(Task inputs Opens)

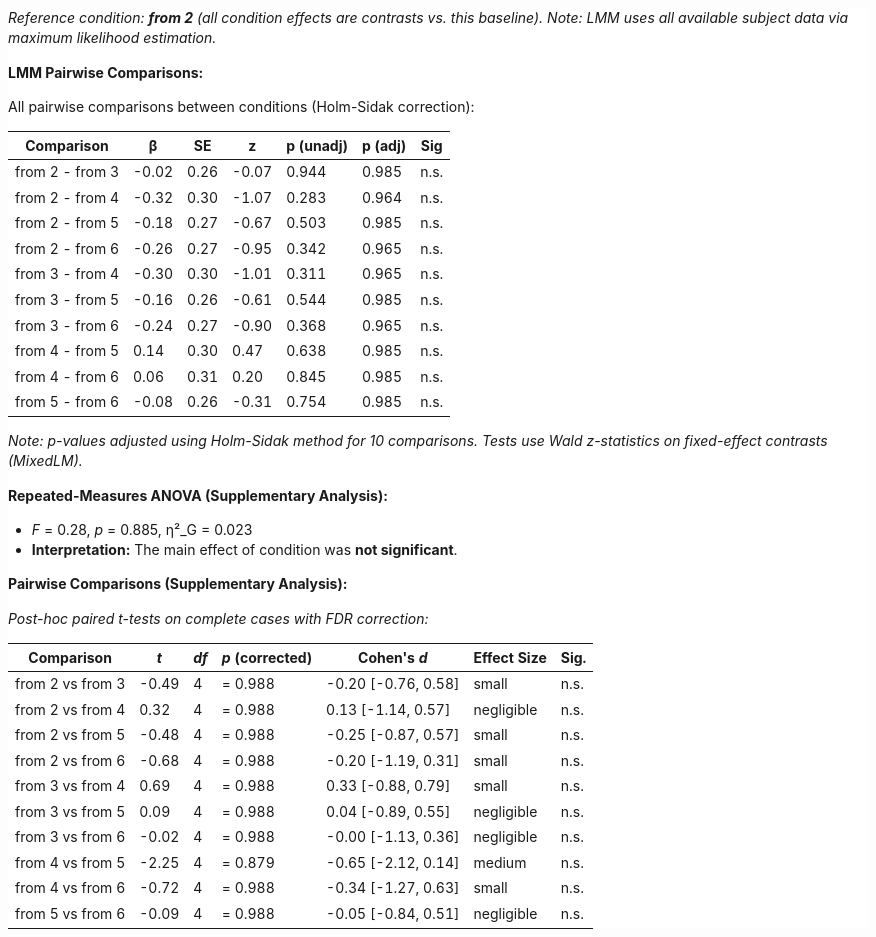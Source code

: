 _Reference condition: **from 2** (all condition effects are contrasts vs. this baseline)._
_Note: LMM uses all available subject data via maximum likelihood estimation._

**LMM Pairwise Comparisons:**

All pairwise comparisons between conditions (Holm-Sidak correction):

| Comparison | β | SE | z | p (unadj) | p (adj) | Sig |
|------------|---|----|----|-----------|---------|-----|
| from 2 - from 3 | -0.02 | 0.26 | -0.07 | 0.944 | 0.985 | n.s. |
| from 2 - from 4 | -0.32 | 0.30 | -1.07 | 0.283 | 0.964 | n.s. |
| from 2 - from 5 | -0.18 | 0.27 | -0.67 | 0.503 | 0.985 | n.s. |
| from 2 - from 6 | -0.26 | 0.27 | -0.95 | 0.342 | 0.965 | n.s. |
| from 3 - from 4 | -0.30 | 0.30 | -1.01 | 0.311 | 0.965 | n.s. |
| from 3 - from 5 | -0.16 | 0.26 | -0.61 | 0.544 | 0.985 | n.s. |
| from 3 - from 6 | -0.24 | 0.27 | -0.90 | 0.368 | 0.965 | n.s. |
| from 4 - from 5 | 0.14 | 0.30 | 0.47 | 0.638 | 0.985 | n.s. |
| from 4 - from 6 | 0.06 | 0.31 | 0.20 | 0.845 | 0.985 | n.s. |
| from 5 - from 6 | -0.08 | 0.26 | -0.31 | 0.754 | 0.985 | n.s. |

_Note: p-values adjusted using Holm-Sidak method for 10 comparisons._
_Tests use Wald z-statistics on fixed-effect contrasts (MixedLM)._


**Repeated-Measures ANOVA (Supplementary Analysis):**

- *F* = 0.28, *p* = 0.885, η²_G = 0.023
- **Interpretation:** The main effect of condition was **not significant**.

**Pairwise Comparisons (Supplementary Analysis):**

_Post-hoc paired t-tests on complete cases with FDR correction:_

| Comparison | *t* | *df* | *p* (corrected) | Cohen's *d* | Effect Size | Sig. |
|------------|-----|------|----------------|-------------|-------------|------|
| from 2 vs from 3 | -0.49 | 4 | = 0.988 | -0.20 [-0.76, 0.58] | small | n.s. |
| from 2 vs from 4 | 0.32 | 4 | = 0.988 | 0.13 [-1.14, 0.57] | negligible | n.s. |
| from 2 vs from 5 | -0.48 | 4 | = 0.988 | -0.25 [-0.87, 0.57] | small | n.s. |
| from 2 vs from 6 | -0.68 | 4 | = 0.988 | -0.20 [-1.19, 0.31] | small | n.s. |
| from 3 vs from 4 | 0.69 | 4 | = 0.988 | 0.33 [-0.88, 0.79] | small | n.s. |
| from 3 vs from 5 | 0.09 | 4 | = 0.988 | 0.04 [-0.89, 0.55] | negligible | n.s. |
| from 3 vs from 6 | -0.02 | 4 | = 0.988 | -0.00 [-1.13, 0.36] | negligible | n.s. |
| from 4 vs from 5 | -2.25 | 4 | = 0.879 | -0.65 [-2.12, 0.14] | medium | n.s. |
| from 4 vs from 6 | -0.72 | 4 | = 0.988 | -0.34 [-1.27, 0.63] | small | n.s. |
| from 5 vs from 6 | -0.09 | 4 | = 0.988 | -0.05 [-0.84, 0.51] | negligible | n.s. |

(Task inputs Closes)

In the data above, start at the line that has "All pairwise comparisons", stop after the line that has "- **Interpretation:** The", and print every line in between exactly as it stands.

All pairwise comparisons between conditions (Holm-Sidak correction):

| Comparison | β | SE | z | p (unadj) | p (adj) | Sig |
|------------|---|----|----|-----------|---------|-----|
| from 2 - from 3 | -0.02 | 0.26 | -0.07 | 0.944 | 0.985 | n.s. |
| from 2 - from 4 | -0.32 | 0.30 | -1.07 | 0.283 | 0.964 | n.s. |
| from 2 - from 5 | -0.18 | 0.27 | -0.67 | 0.503 | 0.985 | n.s. |
| from 2 - from 6 | -0.26 | 0.27 | -0.95 | 0.342 | 0.965 | n.s. |
| from 3 - from 4 | -0.30 | 0.30 | -1.01 | 0.311 | 0.965 | n.s. |
| from 3 - from 5 | -0.16 | 0.26 | -0.61 | 0.544 | 0.985 | n.s. |
| from 3 - from 6 | -0.24 | 0.27 | -0.90 | 0.368 | 0.965 | n.s. |
| from 4 - from 5 | 0.14 | 0.30 | 0.47 | 0.638 | 0.985 | n.s. |
| from 4 - from 6 | 0.06 | 0.31 | 0.20 | 0.845 | 0.985 | n.s. |
| from 5 - from 6 | -0.08 | 0.26 | -0.31 | 0.754 | 0.985 | n.s. |

_Note: p-values adjusted using Holm-Sidak method for 10 comparisons._
_Tests use Wald z-statistics on fixed-effect contrasts (MixedLM)._


**Repeated-Measures ANOVA (Supplementary Analysis):**

- *F* = 0.28, *p* = 0.885, η²_G = 0.023
- **Interpretation:** The main effect of condition was **not significant**.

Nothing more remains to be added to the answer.